**WORK REQUEST:** Note each line of the listing that contains the string "instance", and copy it.

::::

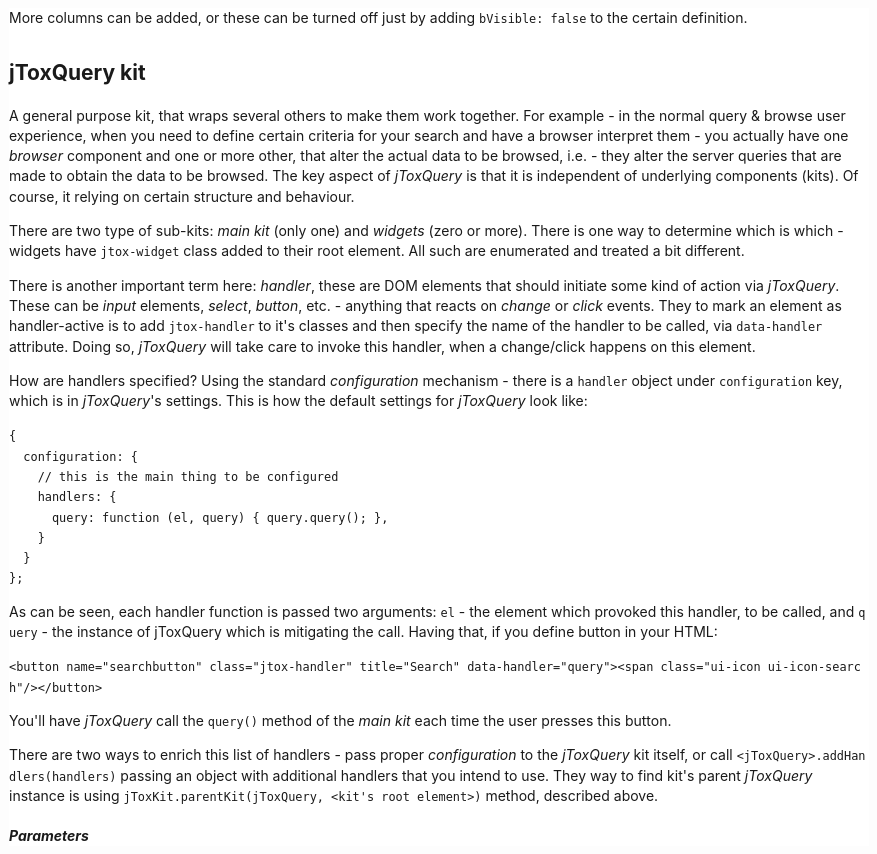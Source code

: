 More columns can be added, or these can be turned off just by adding `bVisible: false` to the certain definition.


<a name="jtoxquery"></a> jToxQuery kit
--------------------------------------

A general purpose kit, that wraps several others to make them work together. For example - in the normal query & browse user experience, when you need to define certain criteria for your search and have a browser interpret them - you actually have one _browser_ component and one or more other, that alter the actual data to be browsed, i.e. - they alter the server queries that are made to obtain the data to be browsed. The key aspect of _jToxQuery_ is that it is independent of underlying components (kits). Of course, it relying on certain structure and behaviour.

There are two type of sub-kits: _main kit_ (only one) and _widgets_ (zero or more). There is one way to determine which is which - widgets have `jtox-widget` class added to their root element. All such are enumerated and treated a bit different.

There is another important term here: _handler_, these are DOM elements that should initiate some kind of action via _jToxQuery_. These can be _input_ elements, _select_, _button_, etc. - anything that reacts on _change_ or _click_ events. They to mark an element as handler-active is to add `jtox-handler` to it's classes and then specify the name of the handler to be called, via `data-handler` attribute. Doing so, _jToxQuery_ will take care to invoke this handler, when a change/click happens on this element.

How are handlers specified? Using the standard _configuration_ mechanism - there is a `handler` object under `configuration` key, which is in _jToxQuery_'s settings. This is how the default settings for _jToxQuery_ look like:

```
{ 
  configuration: {
    // this is the main thing to be configured
    handlers: { 
      query: function (el, query) { query.query(); },
    }
  }
};
```

As can be seen, each handler function is passed two arguments: `el` - the element which provoked this handler, to be called, and `query` - the instance of jToxQuery which is mitigating the call. Having that, if you define button in your HTML:

```
<button name="searchbutton" class="jtox-handler" title="Search" data-handler="query"><span class="ui-icon ui-icon-search"/></button>
```
You'll have _jToxQuery_ call the `query()` method of the _main kit_ each time the user presses this button.

There are two ways to enrich this list of handlers - pass proper _configuration_ to the _jToxQuery_ kit itself, or call `<jToxQuery>.addHandlers(handlers)` passing an object with additional handlers that you intend to use. They way to find kit's parent _jToxQuery_ instance is using `jToxKit.parentKit(jToxQuery, <kit's root element>)` method, described above.

##### Parameters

::::

**THE COMPLETED TASK:**
As can be seen, each handler function is passed two arguments: `el` - the element which provoked this handler, to be called, and `query` - the instance of jToxQuery which is mitigating the call. Having that, if you define button in your HTML:
There are two ways to enrich this list of handlers - pass proper _configuration_ to the _jToxQuery_ kit itself, or call `<jToxQuery>.addHandlers(handlers)` passing an object with additional handlers that you intend to use. They way to find kit's parent _jToxQuery_ instance is using `jToxKit.parentKit(jToxQuery, <kit's root element>)` method, described above.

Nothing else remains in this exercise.